## EXERCISE DIRECTIONS:
Examine the data line by line and report how many lines include the word "NFTs", with no additional output.

[Items listed in a dataset]
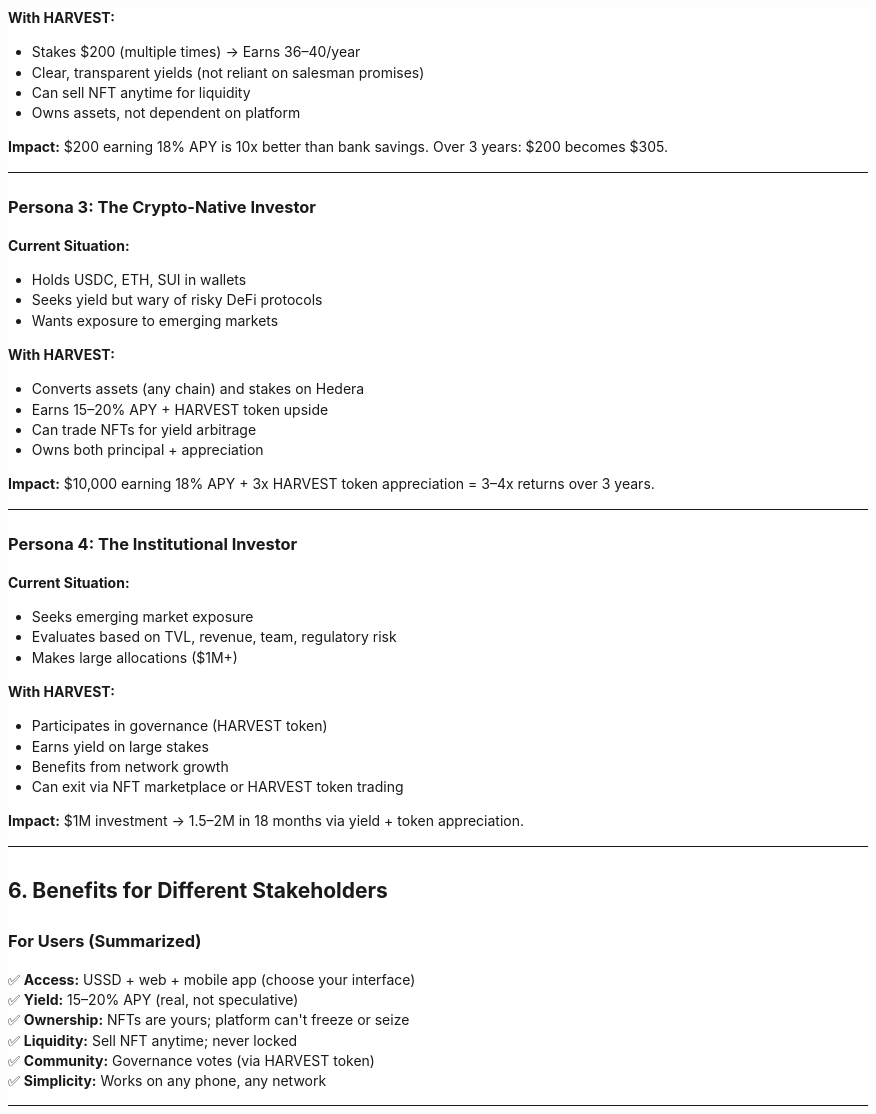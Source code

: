 **With HARVEST:**
- Stakes $200 (multiple times) → Earns $36–$40/year
- Clear, transparent yields (not reliant on salesman promises)
- Can sell NFT anytime for liquidity
- Owns assets, not dependent on platform

**Impact:** $200 earning 18% APY is 10x better than bank savings. Over 3 years: $200 becomes $305.

---

### Persona 3: The Crypto-Native Investor

**Current Situation:**
- Holds USDC, ETH, SUI in wallets
- Seeks yield but wary of risky DeFi protocols
- Wants exposure to emerging markets

**With HARVEST:**
- Converts assets (any chain) and stakes on Hedera
- Earns 15–20% APY + HARVEST token upside
- Can trade NFTs for yield arbitrage
- Owns both principal + appreciation

**Impact:** $10,000 earning 18% APY + 3x HARVEST token appreciation = 3–4x returns over 3 years.

---

### Persona 4: The Institutional Investor

**Current Situation:**
- Seeks emerging market exposure
- Evaluates based on TVL, revenue, team, regulatory risk
- Makes large allocations ($1M+)

**With HARVEST:**
- Participates in governance (HARVEST token)
- Earns yield on large stakes
- Benefits from network growth
- Can exit via NFT marketplace or HARVEST token trading

**Impact:** $1M investment → $1.5–$2M in 18 months via yield + token appreciation.

---

## 6. Benefits for Different Stakeholders

### For Users (Summarized)

✅ **Access:** USSD + web + mobile app (choose your interface)  
✅ **Yield:** 15–20% APY (real, not speculative)  
✅ **Ownership:** NFTs are yours; platform can't freeze or seize  
✅ **Liquidity:** Sell NFT anytime; never locked  
✅ **Community:** Governance votes (via HARVEST token)  
✅ **Simplicity:** Works on any phone, any network  

---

## THE COMPLETED TASK:
2